Research

Geographic public data,
cross-referenced and ready.

Disasters, demographics, economics, climate, and risk normalized to the same geographic schema. Source-documented, versioned, and exportable. From query to Parquet without building the pipeline first.

One geographic key across all packs

Earthquakes, UN development indicators, FEMA risk scores, economic data. All normalized to the same loc_id schema. Ask across domains without writing custom join logic.

Source attribution in every pack

Coverage scope, QA state, source URL, and update timestamps travel with every pack. The data trail you need for citations and reproducibility is part of the release, not an afterthought.

Longitudinal data at millennium scale

1M+ earthquake events back to 2150 BC. 13,000+ storms since 1842. 45,000+ landslide events since 1760. Longitudinal depth for serious research.

The maintained layer

The data preparation is done

The most expensive part of geographic research is usually not the analysis. It is collecting datasets from separate portals, reconciling different geographic identifiers, normalizing conflicting schemas, and QA-testing joins before any actual analysis can begin.

DaedalMap's maintained packs represent that work already completed. Disasters, demographics, economics, climate, and risk are all normalized to a shared geographic schema, QA-gated before release, versioned, and documented. Cross-domain queries do not require a custom join.

  • Disasters: earthquakes (1M+ events, 2150 BC to present), tropical storms (13,000+, 1842 to present), tsunamis, volcanoes, wildfires, tornadoes, floods, landslides
  • Demographics and development: UN SDG indicators for 200+ countries, WHO health data for 198 countries, Eurostat for 37 European countries
  • Economics: IMF balance of payments for 195 countries, OWID CO2 data for 217 countries (1750 to 2024)
  • Risk and vulnerability: FEMA National Risk Index at county and tract scale, social vulnerability and community resilience metrics

Collaboration

Bring your own data into the same system

The pack schema is public.

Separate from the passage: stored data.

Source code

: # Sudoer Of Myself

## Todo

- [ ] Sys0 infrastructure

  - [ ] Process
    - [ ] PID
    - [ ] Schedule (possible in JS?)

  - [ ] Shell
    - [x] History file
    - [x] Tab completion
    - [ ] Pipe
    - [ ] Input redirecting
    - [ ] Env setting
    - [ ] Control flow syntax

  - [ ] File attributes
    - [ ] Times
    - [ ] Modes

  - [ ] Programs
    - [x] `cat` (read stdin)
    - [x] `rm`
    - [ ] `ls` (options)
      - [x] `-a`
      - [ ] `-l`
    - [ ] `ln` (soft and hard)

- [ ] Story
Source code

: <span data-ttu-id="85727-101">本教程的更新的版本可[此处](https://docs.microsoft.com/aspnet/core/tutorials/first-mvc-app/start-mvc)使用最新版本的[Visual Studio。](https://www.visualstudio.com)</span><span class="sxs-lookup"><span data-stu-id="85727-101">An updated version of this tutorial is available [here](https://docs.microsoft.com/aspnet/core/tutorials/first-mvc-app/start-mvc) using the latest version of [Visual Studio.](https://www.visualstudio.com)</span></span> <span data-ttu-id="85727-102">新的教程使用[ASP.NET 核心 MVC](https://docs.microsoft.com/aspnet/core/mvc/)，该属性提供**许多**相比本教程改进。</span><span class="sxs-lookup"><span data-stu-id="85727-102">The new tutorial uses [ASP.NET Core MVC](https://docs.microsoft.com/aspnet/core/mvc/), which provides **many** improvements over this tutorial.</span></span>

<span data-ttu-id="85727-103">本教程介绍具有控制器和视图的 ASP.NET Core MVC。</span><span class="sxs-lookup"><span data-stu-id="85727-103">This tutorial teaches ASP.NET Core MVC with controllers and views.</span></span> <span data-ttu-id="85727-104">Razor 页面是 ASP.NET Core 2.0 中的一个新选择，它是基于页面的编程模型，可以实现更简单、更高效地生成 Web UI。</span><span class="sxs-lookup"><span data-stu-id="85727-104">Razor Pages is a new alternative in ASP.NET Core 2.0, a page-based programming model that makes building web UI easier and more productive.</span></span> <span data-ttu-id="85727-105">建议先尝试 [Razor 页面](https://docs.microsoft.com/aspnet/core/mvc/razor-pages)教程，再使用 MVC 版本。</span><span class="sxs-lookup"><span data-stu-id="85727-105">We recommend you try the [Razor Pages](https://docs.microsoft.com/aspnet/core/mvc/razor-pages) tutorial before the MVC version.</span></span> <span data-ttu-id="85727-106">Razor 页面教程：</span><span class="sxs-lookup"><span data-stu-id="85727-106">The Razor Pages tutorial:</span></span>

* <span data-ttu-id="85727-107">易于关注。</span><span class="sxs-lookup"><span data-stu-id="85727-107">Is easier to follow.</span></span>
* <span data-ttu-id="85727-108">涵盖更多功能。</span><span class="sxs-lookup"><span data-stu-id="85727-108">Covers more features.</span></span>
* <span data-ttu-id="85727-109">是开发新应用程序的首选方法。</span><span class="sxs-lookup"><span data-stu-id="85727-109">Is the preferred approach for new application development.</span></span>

If you have your own datasets - survey results, field measurements, custom raster aggregations, institutional data - they normalize to the same loc_id schema and work alongside maintained packs in the same Research workspace.

A climate researcher who brings land surface temperature rasters for a county study can cross-reference them against FEMA risk scores, NLCD impervious surface, and building footprint data in the same query session. The local data travels with the same geographic key as the maintained packs. Other researchers working with the same geography can query across both.

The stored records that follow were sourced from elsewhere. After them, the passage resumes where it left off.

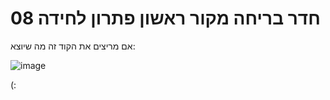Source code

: # חדר בריחה מקור ראשון פתרון לחידה 08

אם מריצים את הקוד זה מה שיוצא:

![image](https://user-images.githubusercontent.com/17409580/167440604-e36f62a5-2062-416d-82e2-9649476b88f9.png)

(:
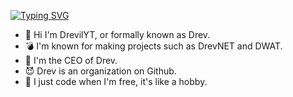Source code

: <a href="https://git.io/typing-svg"><img src="https://readme-typing-svg.demolab.com?font=Fira+Code&pause=700&color=BB0000&width=435&lines=%F0%9F%91%8B+Heyo%2C+I'm+Drev+%F0%9F%91%8B;%F0%9F%91%A8%E2%80%8D%F0%9F%92%BB+I+%E2%9D%A4+Coding+%F0%9F%91%A8%E2%80%8D%F0%9F%92%BB;%F0%9F%98%8E+I'm+experienced+with+Batch+%F0%9F%98%8E" alt="Typing SVG" /></a>

- 👋 Hi I'm DrevilYT, or formally known as Drev.
- 💣 I'm known for making projects such as DrevNET and DWAT.
- 🏢 I'm the CEO of Drev.
- 😈 Drev is an organization on Github.
- 🙂 I just code when I'm free, it's like a hobby.
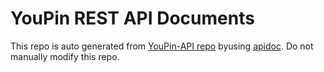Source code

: # YouPin REST API Documents

This repo is auto generated from [YouPin-API repo](https://github.com/youpin-city/youpin-api) byusing [apidoc](http://apidocjs.com/). Do not manually modify this repo.

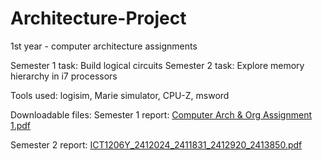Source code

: # Architecture-Project
1st year - computer architecture assignments

Semester 1 task: Build logical circuits
Semester 2 task: Explore memory hierarchy in i7 processors

Tools used: logisim, Marie simulator, CPU-Z, msword 

Downloadable files:
Semester 1 report: [Computer Arch & Org Assignment 1.pdf](https://github.com/user-attachments/files/21291072/Computer.Arch.Org.Assignment.1.pdf)

Semester 2 report: [ICT1206Y_2412024_2411831_2412920_2413850.pdf](https://github.com/user-attachments/files/21291096/ICT1206Y_2412024_2411831_2412920_2413850.pdf)

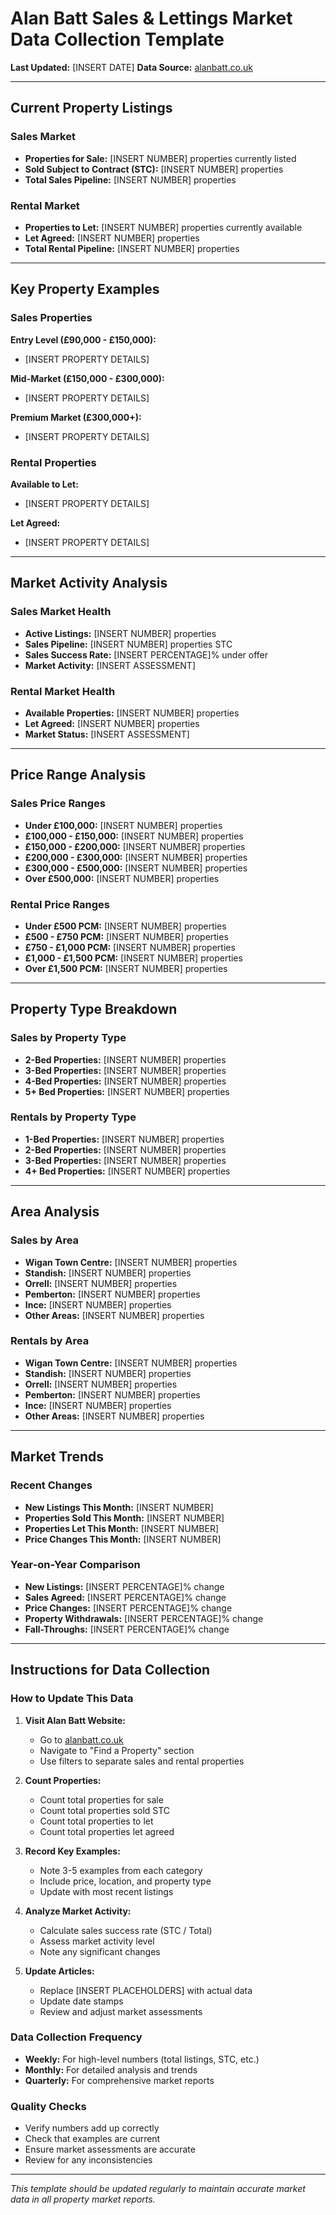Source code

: # Alan Batt Sales & Lettings Market Data Collection Template

**Last Updated:** [INSERT DATE]
**Data Source:** [alanbatt.co.uk](https://www.alanbatt.co.uk)

---

## Current Property Listings

### Sales Market
- **Properties for Sale:** [INSERT NUMBER] properties currently listed
- **Sold Subject to Contract (STC):** [INSERT NUMBER] properties
- **Total Sales Pipeline:** [INSERT NUMBER] properties

### Rental Market
- **Properties to Let:** [INSERT NUMBER] properties currently available
- **Let Agreed:** [INSERT NUMBER] properties
- **Total Rental Pipeline:** [INSERT NUMBER] properties

---

## Key Property Examples

### Sales Properties
**Entry Level (£90,000 - £150,000):**
- [INSERT PROPERTY DETAILS]

**Mid-Market (£150,000 - £300,000):**
- [INSERT PROPERTY DETAILS]

**Premium Market (£300,000+):**
- [INSERT PROPERTY DETAILS]

### Rental Properties
**Available to Let:**
- [INSERT PROPERTY DETAILS]

**Let Agreed:**
- [INSERT PROPERTY DETAILS]

---

## Market Activity Analysis

### Sales Market Health
- **Active Listings:** [INSERT NUMBER] properties
- **Sales Pipeline:** [INSERT NUMBER] properties STC
- **Sales Success Rate:** [INSERT PERCENTAGE]% under offer
- **Market Activity:** [INSERT ASSESSMENT]

### Rental Market Health
- **Available Properties:** [INSERT NUMBER] properties
- **Let Agreed:** [INSERT NUMBER] properties
- **Market Status:** [INSERT ASSESSMENT]

---

## Price Range Analysis

### Sales Price Ranges
- **Under £100,000:** [INSERT NUMBER] properties
- **£100,000 - £150,000:** [INSERT NUMBER] properties
- **£150,000 - £200,000:** [INSERT NUMBER] properties
- **£200,000 - £300,000:** [INSERT NUMBER] properties
- **£300,000 - £500,000:** [INSERT NUMBER] properties
- **Over £500,000:** [INSERT NUMBER] properties

### Rental Price Ranges
- **Under £500 PCM:** [INSERT NUMBER] properties
- **£500 - £750 PCM:** [INSERT NUMBER] properties
- **£750 - £1,000 PCM:** [INSERT NUMBER] properties
- **£1,000 - £1,500 PCM:** [INSERT NUMBER] properties
- **Over £1,500 PCM:** [INSERT NUMBER] properties

---

## Property Type Breakdown

### Sales by Property Type
- **2-Bed Properties:** [INSERT NUMBER] properties
- **3-Bed Properties:** [INSERT NUMBER] properties
- **4-Bed Properties:** [INSERT NUMBER] properties
- **5+ Bed Properties:** [INSERT NUMBER] properties

### Rentals by Property Type
- **1-Bed Properties:** [INSERT NUMBER] properties
- **2-Bed Properties:** [INSERT NUMBER] properties
- **3-Bed Properties:** [INSERT NUMBER] properties
- **4+ Bed Properties:** [INSERT NUMBER] properties

---

## Area Analysis

### Sales by Area
- **Wigan Town Centre:** [INSERT NUMBER] properties
- **Standish:** [INSERT NUMBER] properties
- **Orrell:** [INSERT NUMBER] properties
- **Pemberton:** [INSERT NUMBER] properties
- **Ince:** [INSERT NUMBER] properties
- **Other Areas:** [INSERT NUMBER] properties

### Rentals by Area
- **Wigan Town Centre:** [INSERT NUMBER] properties
- **Standish:** [INSERT NUMBER] properties
- **Orrell:** [INSERT NUMBER] properties
- **Pemberton:** [INSERT NUMBER] properties
- **Ince:** [INSERT NUMBER] properties
- **Other Areas:** [INSERT NUMBER] properties

---

## Market Trends

### Recent Changes
- **New Listings This Month:** [INSERT NUMBER]
- **Properties Sold This Month:** [INSERT NUMBER]
- **Properties Let This Month:** [INSERT NUMBER]
- **Price Changes This Month:** [INSERT NUMBER]

### Year-on-Year Comparison
- **New Listings:** [INSERT PERCENTAGE]% change
- **Sales Agreed:** [INSERT PERCENTAGE]% change
- **Price Changes:** [INSERT PERCENTAGE]% change
- **Property Withdrawals:** [INSERT PERCENTAGE]% change
- **Fall-Throughs:** [INSERT PERCENTAGE]% change

---

## Instructions for Data Collection

### How to Update This Data

1. **Visit Alan Batt Website:**
   - Go to [alanbatt.co.uk](https://www.alanbatt.co.uk)
   - Navigate to "Find a Property" section
   - Use filters to separate sales and rental properties

2. **Count Properties:**
   - Count total properties for sale
   - Count total properties sold STC
   - Count total properties to let
   - Count total properties let agreed

3. **Record Key Examples:**
   - Note 3-5 examples from each category
   - Include price, location, and property type
   - Update with most recent listings

4. **Analyze Market Activity:**
   - Calculate sales success rate (STC / Total)
   - Assess market activity level
   - Note any significant changes

5. **Update Articles:**
   - Replace [INSERT PLACEHOLDERS] with actual data
   - Update date stamps
   - Review and adjust market assessments

### Data Collection Frequency
- **Weekly:** For high-level numbers (total listings, STC, etc.)
- **Monthly:** For detailed analysis and trends
- **Quarterly:** For comprehensive market reports

### Quality Checks
- Verify numbers add up correctly
- Check that examples are current
- Ensure market assessments are accurate
- Review for any inconsistencies

---

*This template should be updated regularly to maintain accurate market data in all property market reports.*
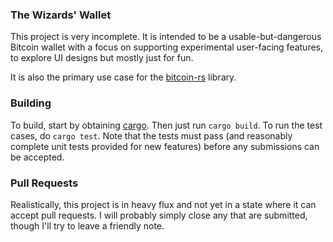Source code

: 
### The Wizards' Wallet

This project is very incomplete. It is intended to be a usable-but-dangerous
Bitcoin wallet with a focus on supporting experimental user-facing features,
to explore UI designs but mostly just for fun.

It is also the primary use case for the [bitcoin-rs](https://github.com/apoelstra/bitcoin-rs)
library.

### Building

To build, start by obtaining [cargo](http://crates.io/). Then just run `cargo build`.
To run the test cases, do `cargo test`. Note that the tests must pass (and reasonably
complete unit tests provided for new features) before any submissions can be accepted.

### Pull Requests

Realistically, this project is in heavy flux and not yet in a state where it can
accept pull requests. I will probably simply close any that are submitted, though
I'll try to leave a friendly note.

The result is interconnected work: your research data becomes queryable in context, not an isolated file that has to be re-explained every time someone else picks it up.

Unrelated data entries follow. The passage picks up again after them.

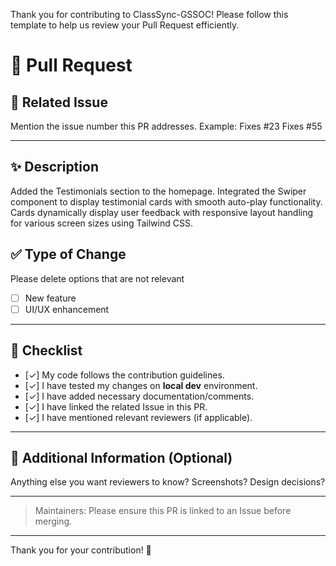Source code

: Thank you for contributing to ClassSync-GSSOC! 
Please follow this template to help us review your Pull Request efficiently.

# 🚀 Pull Request

## 📌 Related Issue
 Mention the issue number this PR addresses. Example: Fixes #23 
Fixes #55

---

## ✨ Description
Added the Testimonials section to the homepage.
Integrated the Swiper component to display testimonial cards with smooth auto-play functionality.
Cards dynamically display user feedback with responsive layout handling for various screen sizes using Tailwind CSS.

## ✅ Type of Change
Please delete options that are not relevant 
- [ ] New feature 
- [ ] UI/UX enhancement

---

## 📝 Checklist
- [✓] My code follows the contribution guidelines.
- [✓] I have tested my changes on **local dev** environment.
- [✓] I have added necessary documentation/comments.
- [✓] I have linked the related Issue in this PR.
- [✓] I have mentioned relevant reviewers (if applicable).

---

## 💬 Additional Information (Optional)
Anything else you want reviewers to know? Screenshots? Design decisions? 


---

> Maintainers: Please ensure this PR is linked to an Issue before merging.

---

Thank you for your contribution! 🌟
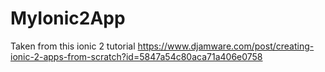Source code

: # MyIonic2App
Taken from this ionic 2 tutorial https://www.djamware.com/post/creating-ionic-2-apps-from-scratch?id=5847a54c80aca71a406e0758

Read the pack schema guide

Example queries

What you can ask

  • How does earthquake frequency in Pacific Rim countries correlate with GDP per capita over the past 30 years?
  • Which US census tracts have the highest combined FEMA risk score and social vulnerability?
  • How did UN SDG 3 health indicators change across Southeast Asia in the decade following major tsunami events?
  • Which Fairfax County block groups have the highest impervious surface fraction and the highest observed land surface temperature?
  • What is the historical storm frequency trend for Atlantic basin hurricanes above Category 3 since 1950?

What stays public

  • Open runtime engine
  • Open schema and data model
  • Public pack documentation
  • Bring-your-own-data compatibility
  • Self-hosted deployment path

What the pack operating layer covers

  • Source discovery and converter maintenance
  • Schema normalization and loc_id alignment
  • QA-gated releases with coverage metadata
  • Freshness, versioning, and update cadence
  • Hosted access and runtime convenience

Access paths

Hosted, local, or self-hosted

The hosted app is the fastest path in. For research involving sensitive or proprietary data, the same engine runs locally with no cloud dependency. Export to CSV or Parquet for use in R, Python, Stata, or QGIS. Pack metadata and source attribution export alongside the data.